**Description of the task:**
Find the lines in the records below that contain "Imports", and report each of them.

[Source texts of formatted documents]
# # # #

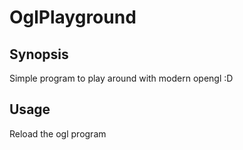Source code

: # OglPlayground

## Synopsis

Simple program to play around with modern opengl :D

## Usage

<F5> Reload the ogl program
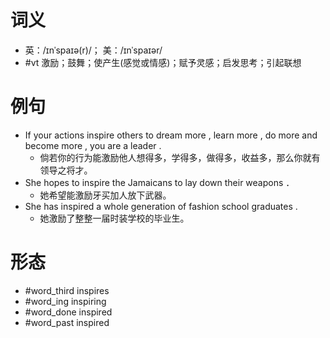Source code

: # 词义
- 英：/ɪnˈspaɪə(r)/； 美：/ɪnˈspaɪər/
- #vt 激励；鼓舞；使产生(感觉或情感)；赋予灵感；启发思考；引起联想
# 例句
- If your actions inspire others to dream more , learn more , do more and become more , you are a leader .
	- 倘若你的行为能激励他人想得多，学得多，做得多，收益多，那么你就有领导之将才。
- She hopes to inspire the Jamaicans to lay down their weapons ．
	- 她希望能激励牙买加人放下武器。
- She has inspired a whole generation of fashion school graduates .
	- 她激励了整整一届时装学校的毕业生。
# 形态
- #word_third inspires
- #word_ing inspiring
- #word_done inspired
- #word_past inspired

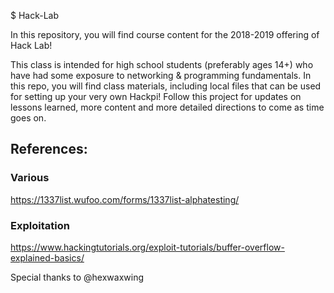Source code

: $ Hack-Lab

In this repository, you will find course content for the 2018-2019 offering of Hack Lab!

This class is intended for high school students (preferably ages 14+) who have had some exposure to networking & programming fundamentals.
In this repo, you will find class materials, including local files that can be used for setting up your very own Hackpi!
Follow this project for updates on lessons learned, more content and more detailed directions to come as time goes on.


## References:
### Various
https://1337list.wufoo.com/forms/1337list-alphatesting/
### Exploitation
https://www.hackingtutorials.org/exploit-tutorials/buffer-overflow-explained-basics/

Special thanks to @hexwaxwing
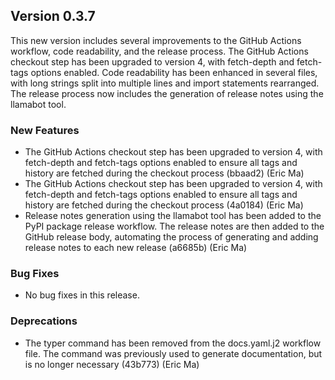 ## Version 0.3.7

This new version includes several improvements to the GitHub Actions workflow, code readability, and the release process. The GitHub Actions checkout step has been upgraded to version 4, with fetch-depth and fetch-tags options enabled. Code readability has been enhanced in several files, with long strings split into multiple lines and import statements rearranged. The release process now includes the generation of release notes using the llamabot tool.

### New Features

- The GitHub Actions checkout step has been upgraded to version 4, with fetch-depth and fetch-tags options enabled to ensure all tags and history are fetched during the checkout process (bbaad2) (Eric Ma)
- The GitHub Actions checkout step has been upgraded to version 4, with fetch-depth and fetch-tags options enabled to ensure all tags and history are fetched during the checkout process (4a0184) (Eric Ma)
- Release notes generation using the llamabot tool has been added to the PyPI package release workflow. The release notes are then added to the GitHub release body, automating the process of generating and adding release notes to each new release (a6685b) (Eric Ma)

### Bug Fixes

- No bug fixes in this release.

### Deprecations

- The typer command has been removed from the docs.yaml.j2 workflow file. The command was previously used to generate documentation, but is no longer necessary (43b773) (Eric Ma)
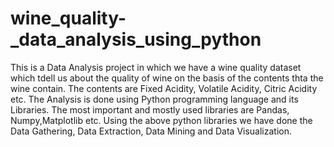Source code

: # wine_quality-_data_analysis_using_python
This is a Data Analysis project in which we have a wine quality dataset which tdell us about the quality of wine on the basis of the contents thta the wine contain. The contents are Fixed Acidity, Volatile Acidity, Citric Acidity etc. 
The Analysis is done using Python programming language and its Libraries. The most important and mostly used libraries are Pandas, Numpy,Matplotlib etc.
Using the above python libraries we have done the Data Gathering, Data Extraction, Data Mining and Data Visualization.

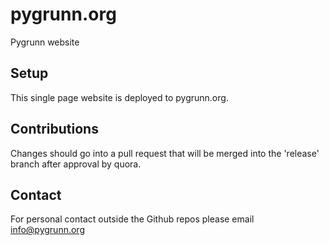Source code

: pygrunn.org
===========

Pygrunn website

Setup
-----

This single page website is deployed to pygrunn.org.

Contributions
-------------

Changes should go into a pull request that will be merged into the 'release' branch after approval by quora.

Contact
-------
For personal contact outside the Github repos please email info@pygrunn.org

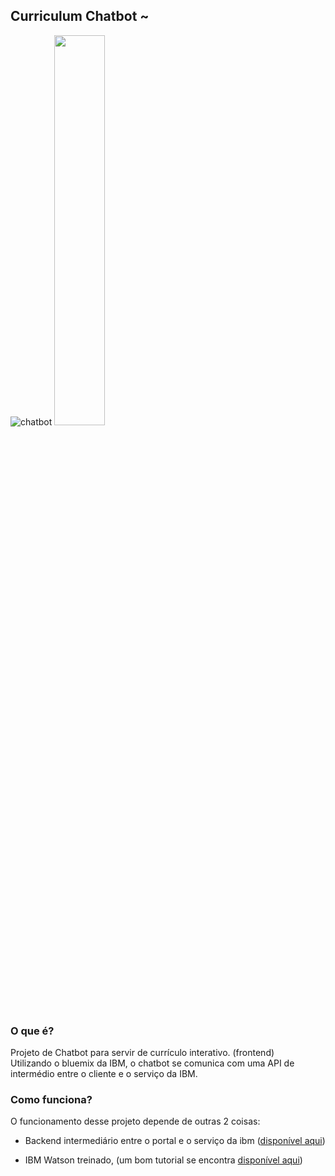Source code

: ## Curriculum Chatbot ~

![chatbot](https://image.freepik.com/vetores-gratis/robo-sorridente-fofo-chat-bot-e-sinais-de-comunicacao-ilustracao-de-personagem-de-desenho-animado-plana-moderna-isolado-no-branco-falar-bolha-bot-de-bate-papo-de-comunicacao-de-servico-de-apoio-de-voz_92289-518.jpg)
<img src="https://image.freepik.com/vetores-gratis/robo-sorridente-fofo-chat-bot-e-sinais-de-comunicacao-ilustracao-de-personagem-de-desenho-animado-plana-moderna-isolado-no-branco-falar-bolha-bot-de-bate-papo-de-comunicacao-de-servico-de-apoio-de-voz_92289-518.jpg" width="40%">

### O que é?

Projeto de Chatbot para servir de currículo interativo. (frontend) <br>
Utilizando o bluemix da IBM, o chatbot se comunica com uma API de intermédio entre o cliente e o serviço da IBM. <br>

### Como funciona?

O funcionamento desse projeto depende de outras 2 coisas: <br>

- Backend intermediário entre o portal e o serviço da ibm ([disponível aqui](https://github.com/victormagalhaess/chatbot))

* IBM Watson treinado, (um bom tutorial se encontra [disponível aqui](https://www.ibm.com/developerworks/br/library/desenvolvendo-chatbots-com-watson-conversation/index.html))
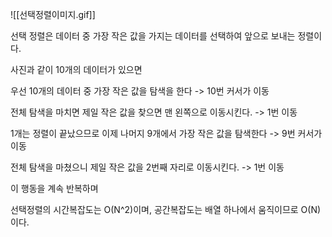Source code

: ![[선택정렬이미지.gif]]

선택 정렬은 데이터 중 가장 작은 값을 가지는 데이터를 선택하여 앞으로 보내는 정렬이다.  

사진과 같이 10개의 데이터가 있으면 

우선 10개의 데이터 중 가장 작은 값을 탐색을 한다 -> 10번 커서가 이동 

전체 탐색을 마치면 제일 작은 값을 찾으면 맨 왼쪽으로 이동시킨다.  -> 1번 이동   

1개는 정렬이 끝났으므로 이제 나머지 9개에서 가장 작은 값을 탐색한다 -> 9번 커서가 이동

전체 탐색을 마쳤으니 제일 작은 값을 2번째 자리로 이동시킨다. -> 1번 이동

이 행동을 계속 반복하며  

선택정렬의 시간복잡도는 O(N^2)이며, 공간복잡도는 배열 하나에서 움직이므로 O(N)이다.  

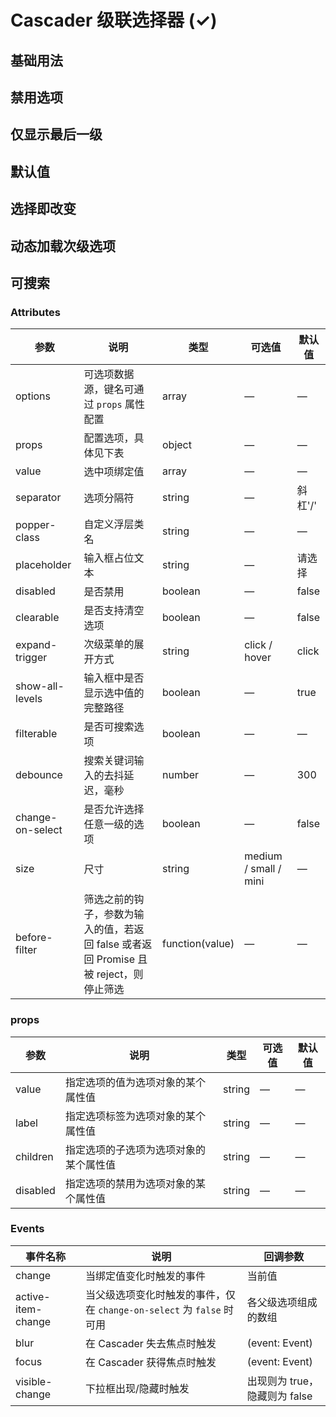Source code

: # Cascader 级联选择器 (✓)

## 基础用法

<m-cascader />

## 禁用选项

<m-cascader-disabled />

## 仅显示最后一级

<m-cascader-show-all-levels />

## 默认值

<m-cascader-default />

## 选择即改变

<m-cascader-change-on-select />

## 动态加载次级选项

<m-cascader-active-item-change />

## 可搜索

<m-cascader-search />

### Attributes
| 参数      | 说明    | 类型      | 可选值       | 默认值   |
|---------- |-------- |---------- |-------------  |-------- |
| options | 可选项数据源，键名可通过 `props` 属性配置 | array | — | — |
| props | 配置选项，具体见下表 | object | — | — |
| value | 选中项绑定值   | array | — | — |
| separator | 选项分隔符 | string | — | 斜杠'/' |
| popper-class | 自定义浮层类名   | string | —  | — |
| placeholder | 输入框占位文本 | string | — | 请选择 |
| disabled | 是否禁用 | boolean | — | false |
| clearable | 是否支持清空选项 | boolean | — | false |
| expand-trigger | 次级菜单的展开方式 | string | click / hover | click |
| show-all-levels | 输入框中是否显示选中值的完整路径 | boolean | — | true |
| filterable | 是否可搜索选项 | boolean | — | — |
| debounce | 搜索关键词输入的去抖延迟，毫秒 | number | — | 300 |
| change-on-select | 是否允许选择任意一级的选项 | boolean | — | false |
| size | 尺寸 | string | medium / small / mini | — |
| before-filter | 筛选之前的钩子，参数为输入的值，若返回 false 或者返回 Promise 且被 reject，则停止筛选 | function(value) | — | — |

### props
| 参数     | 说明              | 类型   | 可选值 | 默认值 |
| -------- | ----------------- | ------ | ------ | ------ |
| value    | 指定选项的值为选项对象的某个属性值 | string | — | — |
| label    | 指定选项标签为选项对象的某个属性值 | string | — | — |
| children | 指定选项的子选项为选项对象的某个属性值 | string | — | — |
| disabled | 指定选项的禁用为选项对象的某个属性值 | string | — | — |

### Events
| 事件名称      | 说明    | 回调参数      |
|---------- |-------- |---------- |
| change | 当绑定值变化时触发的事件 | 当前值 |
| active-item-change | 当父级选项变化时触发的事件，仅在 `change-on-select` 为 `false` 时可用 | 各父级选项组成的数组 |
| blur | 在 Cascader 失去焦点时触发 | (event: Event) |
| focus | 在 Cascader 获得焦点时触发 | (event: Event) |
| visible-change | 下拉框出现/隐藏时触发 | 出现则为 true，隐藏则为 false |
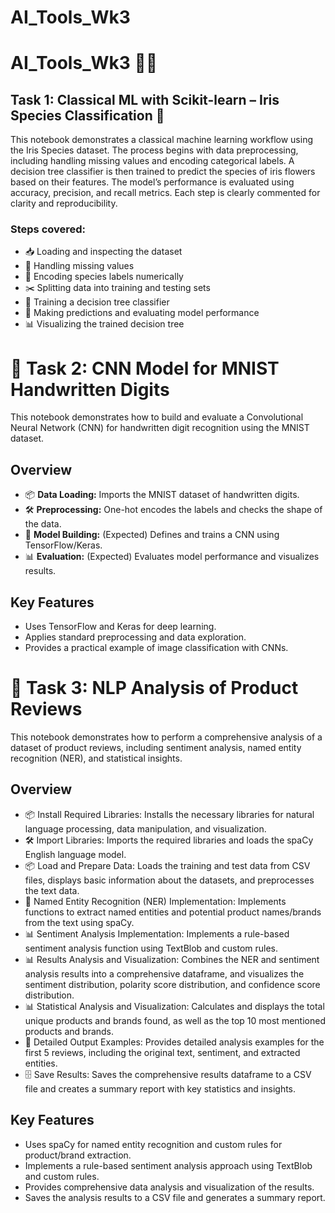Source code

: # AI_Tools_Wk3
# AI_Tools_Wk3 🌸🤖

## Task 1: Classical ML with Scikit-learn – Iris Species Classification 🌱

This notebook demonstrates a classical machine learning workflow using the Iris Species dataset. The process begins with data preprocessing, including handling missing values and encoding categorical labels. A decision tree classifier is then trained to predict the species of iris flowers based on their features. The model’s performance is evaluated using accuracy, precision, and recall metrics. Each step is clearly commented for clarity and reproducibility.

### Steps covered:

- 📥 Loading and inspecting the dataset
- 🧹 Handling missing values
- 🔢 Encoding species labels numerically
- ✂️ Splitting data into training and testing sets
- 🌳 Training a decision tree classifier
- 🧮 Making predictions and evaluating model performance
- 📊 Visualizing the trained decision tree

# 📝 Task 2: CNN Model for MNIST Handwritten Digits

This notebook demonstrates how to build and evaluate a Convolutional Neural Network (CNN) for handwritten digit recognition using the MNIST dataset.

## Overview

- 📦 **Data Loading:** Imports the MNIST dataset of handwritten digits.
- 🛠️ **Preprocessing:** One-hot encodes the labels and checks the shape of the data.
- 🧠 **Model Building:** (Expected) Defines and trains a CNN using TensorFlow/Keras.
- 📊 **Evaluation:** (Expected) Evaluates model performance and visualizes results.

## Key Features

- Uses TensorFlow and Keras for deep learning.
- Applies standard preprocessing and data exploration.
- Provides a practical example of image classification with CNNs.

# 📝 Task 3: NLP Analysis of Product Reviews

This notebook demonstrates how to perform a comprehensive analysis of a dataset of product reviews, including sentiment analysis, named entity recognition (NER), and statistical insights.

## Overview
- 📦 Install Required Libraries: Installs the necessary libraries for natural language processing, data manipulation, and visualization.
- 🛠 Import Libraries: Imports the required libraries and loads the spaCy English language model.
- 📦 Load and Prepare Data: Loads the training and test data from CSV files, displays basic information about the datasets, and preprocesses the text data.
- 🧠 Named Entity Recognition (NER) Implementation: Implements functions to extract named entities and potential product names/brands from the text using spaCy.
- 📊 Sentiment Analysis Implementation: Implements a rule-based sentiment analysis function using TextBlob and custom rules.
- 📊 Results Analysis and Visualization: Combines the NER and sentiment analysis results into a comprehensive dataframe, and visualizes the sentiment distribution, polarity score distribution, and confidence score distribution.
- 📊 Statistical Analysis and Visualization: Calculates and displays the total unique products and brands found, as well as the top 10 most mentioned products and brands.
- 📝 Detailed Output Examples: Provides detailed analysis examples for the first 5 reviews, including the original text, sentiment, and extracted entities.
- 🗄 Save Results: Saves the comprehensive results dataframe to a CSV file and creates a summary report with key statistics and insights.

## Key Features
- Uses spaCy for named entity recognition and custom rules for product/brand extraction.
- Implements a rule-based sentiment analysis approach using TextBlob and custom rules.
- Provides comprehensive data analysis and visualization of the results.
- Saves the analysis results to a CSV file and generates a summary report.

# # # #

**Answer space:**
- 📦 **Data Loading:** Imports the MNIST dataset of handwritten digits.
- 🛠 Import Libraries: Imports the required libraries and loads the spaCy English language model.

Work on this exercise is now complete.